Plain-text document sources
*** Begin section ***

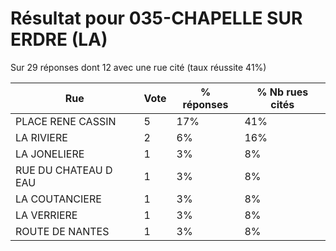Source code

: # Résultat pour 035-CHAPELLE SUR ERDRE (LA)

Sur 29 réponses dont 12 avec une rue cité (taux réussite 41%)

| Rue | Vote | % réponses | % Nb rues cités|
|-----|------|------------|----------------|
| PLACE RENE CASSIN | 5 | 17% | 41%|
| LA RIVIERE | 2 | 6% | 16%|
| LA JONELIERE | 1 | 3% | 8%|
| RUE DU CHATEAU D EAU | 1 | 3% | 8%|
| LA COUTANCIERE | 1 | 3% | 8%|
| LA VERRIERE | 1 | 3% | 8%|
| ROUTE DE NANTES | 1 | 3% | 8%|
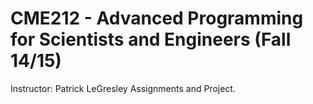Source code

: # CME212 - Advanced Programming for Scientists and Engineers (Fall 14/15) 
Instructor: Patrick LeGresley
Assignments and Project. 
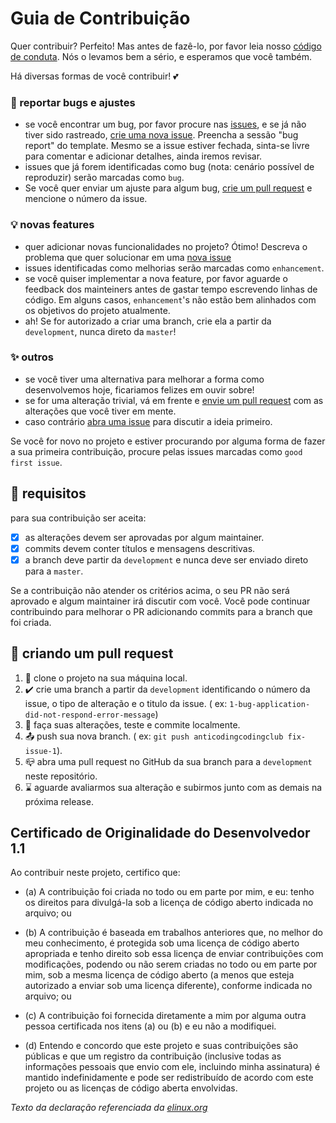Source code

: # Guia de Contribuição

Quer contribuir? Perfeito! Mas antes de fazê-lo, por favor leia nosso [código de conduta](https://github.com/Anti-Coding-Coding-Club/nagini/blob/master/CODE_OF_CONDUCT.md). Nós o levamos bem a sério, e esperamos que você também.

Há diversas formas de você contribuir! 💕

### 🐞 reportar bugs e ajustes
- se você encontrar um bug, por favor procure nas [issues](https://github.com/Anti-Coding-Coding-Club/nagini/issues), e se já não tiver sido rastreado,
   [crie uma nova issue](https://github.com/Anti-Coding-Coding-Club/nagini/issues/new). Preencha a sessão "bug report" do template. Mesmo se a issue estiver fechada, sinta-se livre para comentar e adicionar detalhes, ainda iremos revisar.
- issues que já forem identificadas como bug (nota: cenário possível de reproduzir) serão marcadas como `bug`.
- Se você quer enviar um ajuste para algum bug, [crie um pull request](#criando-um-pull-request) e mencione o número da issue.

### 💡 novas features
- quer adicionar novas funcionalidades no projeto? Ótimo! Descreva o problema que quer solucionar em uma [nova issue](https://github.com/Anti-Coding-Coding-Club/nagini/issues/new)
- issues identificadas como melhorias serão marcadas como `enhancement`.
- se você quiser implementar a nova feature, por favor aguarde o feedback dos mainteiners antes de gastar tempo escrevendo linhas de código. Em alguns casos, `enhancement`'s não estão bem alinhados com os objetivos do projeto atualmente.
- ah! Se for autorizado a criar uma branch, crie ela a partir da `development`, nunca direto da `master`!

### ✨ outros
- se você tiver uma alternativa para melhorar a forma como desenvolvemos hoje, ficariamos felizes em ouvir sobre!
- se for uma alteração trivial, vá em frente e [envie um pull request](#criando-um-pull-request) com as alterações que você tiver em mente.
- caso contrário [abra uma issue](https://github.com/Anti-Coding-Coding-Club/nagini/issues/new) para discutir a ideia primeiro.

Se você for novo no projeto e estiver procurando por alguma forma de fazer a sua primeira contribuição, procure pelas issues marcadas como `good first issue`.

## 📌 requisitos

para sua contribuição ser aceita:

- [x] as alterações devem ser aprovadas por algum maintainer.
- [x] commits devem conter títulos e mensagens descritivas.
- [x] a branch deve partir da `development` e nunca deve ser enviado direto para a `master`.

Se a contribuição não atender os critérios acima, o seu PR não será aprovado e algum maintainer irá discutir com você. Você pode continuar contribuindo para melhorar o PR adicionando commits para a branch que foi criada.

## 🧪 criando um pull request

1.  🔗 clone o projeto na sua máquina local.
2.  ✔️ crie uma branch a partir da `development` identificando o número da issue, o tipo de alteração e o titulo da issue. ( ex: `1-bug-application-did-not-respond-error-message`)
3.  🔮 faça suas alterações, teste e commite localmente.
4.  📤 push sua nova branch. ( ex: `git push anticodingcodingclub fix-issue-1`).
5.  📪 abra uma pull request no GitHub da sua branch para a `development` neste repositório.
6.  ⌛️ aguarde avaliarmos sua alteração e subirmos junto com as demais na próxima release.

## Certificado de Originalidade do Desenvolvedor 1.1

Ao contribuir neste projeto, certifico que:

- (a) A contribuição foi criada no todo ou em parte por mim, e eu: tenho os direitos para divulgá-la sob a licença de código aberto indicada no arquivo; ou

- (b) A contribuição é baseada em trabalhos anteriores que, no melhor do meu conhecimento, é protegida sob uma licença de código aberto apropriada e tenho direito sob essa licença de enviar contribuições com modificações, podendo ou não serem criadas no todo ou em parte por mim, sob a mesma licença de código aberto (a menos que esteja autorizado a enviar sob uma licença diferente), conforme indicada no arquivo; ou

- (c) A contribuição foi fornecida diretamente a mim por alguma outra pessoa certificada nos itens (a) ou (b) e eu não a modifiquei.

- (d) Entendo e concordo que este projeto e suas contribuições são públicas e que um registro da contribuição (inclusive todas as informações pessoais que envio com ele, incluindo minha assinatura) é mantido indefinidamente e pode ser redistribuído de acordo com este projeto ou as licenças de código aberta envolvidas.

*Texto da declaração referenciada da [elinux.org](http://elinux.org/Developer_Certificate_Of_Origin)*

*** End section ***

### Try it
Among the lines above, which ones include the word "https"? Copy them.

### Response
Quer contribuir? Perfeito! Mas antes de fazê-lo, por favor leia nosso [código de conduta](https://github.com/Anti-Coding-Coding-Club/nagini/blob/master/CODE_OF_CONDUCT.md). Nós o levamos bem a sério, e esperamos que você também.
- se você encontrar um bug, por favor procure nas [issues](https://github.com/Anti-Coding-Coding-Club/nagini/issues), e se já não tiver sido rastreado,
   [crie uma nova issue](https://github.com/Anti-Coding-Coding-Club/nagini/issues/new). Preencha a sessão "bug report" do template. Mesmo se a issue estiver fechada, sinta-se livre para comentar e adicionar detalhes, ainda iremos revisar.
- quer adicionar novas funcionalidades no projeto? Ótimo! Descreva o problema que quer solucionar em uma [nova issue](https://github.com/Anti-Coding-Coding-Club/nagini/issues/new)
- caso contrário [abra uma issue](https://github.com/Anti-Coding-Coding-Club/nagini/issues/new) para discutir a ideia primeiro.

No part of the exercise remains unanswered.